## [Dataset excerpts]
========
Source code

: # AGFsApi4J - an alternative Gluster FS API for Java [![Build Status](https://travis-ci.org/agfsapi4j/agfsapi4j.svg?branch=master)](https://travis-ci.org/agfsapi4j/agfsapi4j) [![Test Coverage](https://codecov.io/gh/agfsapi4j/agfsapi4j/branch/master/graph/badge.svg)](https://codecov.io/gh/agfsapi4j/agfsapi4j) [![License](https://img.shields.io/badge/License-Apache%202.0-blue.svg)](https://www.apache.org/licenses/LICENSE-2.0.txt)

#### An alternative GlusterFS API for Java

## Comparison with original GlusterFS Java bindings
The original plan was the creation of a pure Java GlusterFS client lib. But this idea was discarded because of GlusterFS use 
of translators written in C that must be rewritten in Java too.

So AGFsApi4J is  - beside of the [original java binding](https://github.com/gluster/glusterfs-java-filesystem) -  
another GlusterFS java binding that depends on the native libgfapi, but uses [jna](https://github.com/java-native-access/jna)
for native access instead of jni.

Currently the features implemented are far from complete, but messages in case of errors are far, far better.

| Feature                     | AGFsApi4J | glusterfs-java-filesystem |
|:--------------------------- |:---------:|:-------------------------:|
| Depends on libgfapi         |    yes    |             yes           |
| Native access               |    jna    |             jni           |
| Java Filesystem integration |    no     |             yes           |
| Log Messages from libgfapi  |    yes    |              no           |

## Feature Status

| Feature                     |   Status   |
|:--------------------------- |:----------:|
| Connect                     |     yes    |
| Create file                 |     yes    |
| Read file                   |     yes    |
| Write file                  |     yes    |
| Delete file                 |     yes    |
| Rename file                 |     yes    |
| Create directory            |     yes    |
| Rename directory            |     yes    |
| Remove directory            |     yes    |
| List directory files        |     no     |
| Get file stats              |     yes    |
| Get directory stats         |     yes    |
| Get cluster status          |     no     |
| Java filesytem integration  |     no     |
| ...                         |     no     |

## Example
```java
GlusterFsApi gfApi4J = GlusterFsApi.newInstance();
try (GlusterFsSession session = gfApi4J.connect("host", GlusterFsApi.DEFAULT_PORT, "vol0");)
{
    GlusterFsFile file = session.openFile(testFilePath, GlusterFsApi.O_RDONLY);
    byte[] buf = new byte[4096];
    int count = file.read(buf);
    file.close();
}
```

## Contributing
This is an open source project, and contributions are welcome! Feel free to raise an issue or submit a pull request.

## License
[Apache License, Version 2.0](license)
========
## [Task statement]
Among the records above, find each line holding "GlusterFsApi" and list it.

## [Answer to this task]
GlusterFsApi gfApi4J = GlusterFsApi.newInstance();
try (GlusterFsSession session = gfApi4J.connect("host", GlusterFsApi.DEFAULT_PORT, "vol0");)
    GlusterFsFile file = session.openFile(testFilePath, GlusterFsApi.O_RDONLY);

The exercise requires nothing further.